CHAPTER XIII.
Two Women Tell How They Were Affected at Galveston—One Arrived After the Catastrophe, While the Other Was in the Storm from Beginning to End.
A woman—a newspaper correspondent, and the first of the fair sex from the outside to gain admittance to the Sealed City of Galveston—wrote a description of what she saw and heard there. She arrived in Galveston on Friday, and although she was on a relief train carrying doctors, nurses and medical supplies, she had hard work to get past the file of soldiers at the wharf, but she at last succeeded.
Said she:
“The engineer who brought our train down from Houston spent the night before groping around in the wrecks on the beach looking for his wife and three children. He found them, dug a rude grave in the sand and set up a little board marked with his name.

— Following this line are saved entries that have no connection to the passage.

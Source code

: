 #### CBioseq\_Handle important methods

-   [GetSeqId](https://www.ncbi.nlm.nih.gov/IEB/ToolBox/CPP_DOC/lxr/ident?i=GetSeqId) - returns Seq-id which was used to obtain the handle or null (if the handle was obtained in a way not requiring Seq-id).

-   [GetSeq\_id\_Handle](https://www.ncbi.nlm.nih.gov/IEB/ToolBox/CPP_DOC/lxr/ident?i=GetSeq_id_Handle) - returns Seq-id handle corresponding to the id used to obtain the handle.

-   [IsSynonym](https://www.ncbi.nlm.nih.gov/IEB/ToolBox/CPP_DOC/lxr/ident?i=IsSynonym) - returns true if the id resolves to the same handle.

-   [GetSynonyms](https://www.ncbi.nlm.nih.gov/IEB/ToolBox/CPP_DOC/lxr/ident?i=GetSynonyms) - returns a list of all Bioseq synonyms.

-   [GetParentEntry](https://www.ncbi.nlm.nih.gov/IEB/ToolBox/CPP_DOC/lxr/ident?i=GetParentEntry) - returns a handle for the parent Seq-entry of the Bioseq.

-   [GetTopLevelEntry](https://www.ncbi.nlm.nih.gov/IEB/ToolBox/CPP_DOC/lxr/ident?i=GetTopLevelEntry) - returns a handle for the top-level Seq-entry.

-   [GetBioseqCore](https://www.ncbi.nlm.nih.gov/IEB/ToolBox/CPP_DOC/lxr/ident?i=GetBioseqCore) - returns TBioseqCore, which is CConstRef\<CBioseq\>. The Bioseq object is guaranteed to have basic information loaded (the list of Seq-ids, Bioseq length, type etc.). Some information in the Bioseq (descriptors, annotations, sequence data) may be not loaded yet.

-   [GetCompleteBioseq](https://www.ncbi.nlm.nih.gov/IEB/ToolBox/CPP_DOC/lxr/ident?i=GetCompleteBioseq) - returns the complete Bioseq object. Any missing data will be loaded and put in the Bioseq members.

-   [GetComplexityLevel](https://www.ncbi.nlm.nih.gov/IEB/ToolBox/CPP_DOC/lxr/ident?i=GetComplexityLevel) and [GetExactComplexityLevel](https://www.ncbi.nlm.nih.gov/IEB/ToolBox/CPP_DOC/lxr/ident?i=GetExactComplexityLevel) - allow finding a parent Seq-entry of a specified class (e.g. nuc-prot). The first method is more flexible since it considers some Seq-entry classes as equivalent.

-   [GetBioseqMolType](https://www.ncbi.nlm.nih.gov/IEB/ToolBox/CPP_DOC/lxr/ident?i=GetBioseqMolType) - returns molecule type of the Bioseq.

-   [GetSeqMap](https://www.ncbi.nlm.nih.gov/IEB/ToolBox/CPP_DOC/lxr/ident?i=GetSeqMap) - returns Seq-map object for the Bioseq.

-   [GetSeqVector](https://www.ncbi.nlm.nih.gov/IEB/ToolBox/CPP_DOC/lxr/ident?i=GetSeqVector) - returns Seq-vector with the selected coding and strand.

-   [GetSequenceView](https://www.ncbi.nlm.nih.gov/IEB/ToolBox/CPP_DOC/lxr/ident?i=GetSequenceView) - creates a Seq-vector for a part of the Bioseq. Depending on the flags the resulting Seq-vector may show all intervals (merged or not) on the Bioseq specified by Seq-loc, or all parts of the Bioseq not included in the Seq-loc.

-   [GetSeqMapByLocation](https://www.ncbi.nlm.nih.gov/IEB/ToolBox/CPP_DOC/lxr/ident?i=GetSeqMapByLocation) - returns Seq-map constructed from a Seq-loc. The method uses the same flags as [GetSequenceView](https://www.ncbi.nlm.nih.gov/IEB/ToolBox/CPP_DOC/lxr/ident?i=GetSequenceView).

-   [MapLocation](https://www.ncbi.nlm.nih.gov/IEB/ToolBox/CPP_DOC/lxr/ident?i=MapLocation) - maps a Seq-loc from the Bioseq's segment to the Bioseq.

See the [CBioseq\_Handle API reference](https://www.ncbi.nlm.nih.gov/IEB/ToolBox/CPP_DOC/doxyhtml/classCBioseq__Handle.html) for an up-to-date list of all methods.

“The man in front of me on the car had floated all Monday night with his wife and mother on a part of the roof of his little home. He told me that he kissed his wife good-by at midnight and told her that he could not hold on any longer; but he did hold on, dazed and half-conscious, until the day broke and showed him that he was alone on his piece of driftwood. He did not even know when the woman that he loved had died.
“Every man on the train—there were no women there—had lost some one that he loved in the terrible disaster, and was going across the bay to try and find some trace of his family.”
As the train neared Texas City, near Galveston, a great flame leaped up, and she said to one of four men near her, “What a terrible fire! Some of the large buildings must be burning.”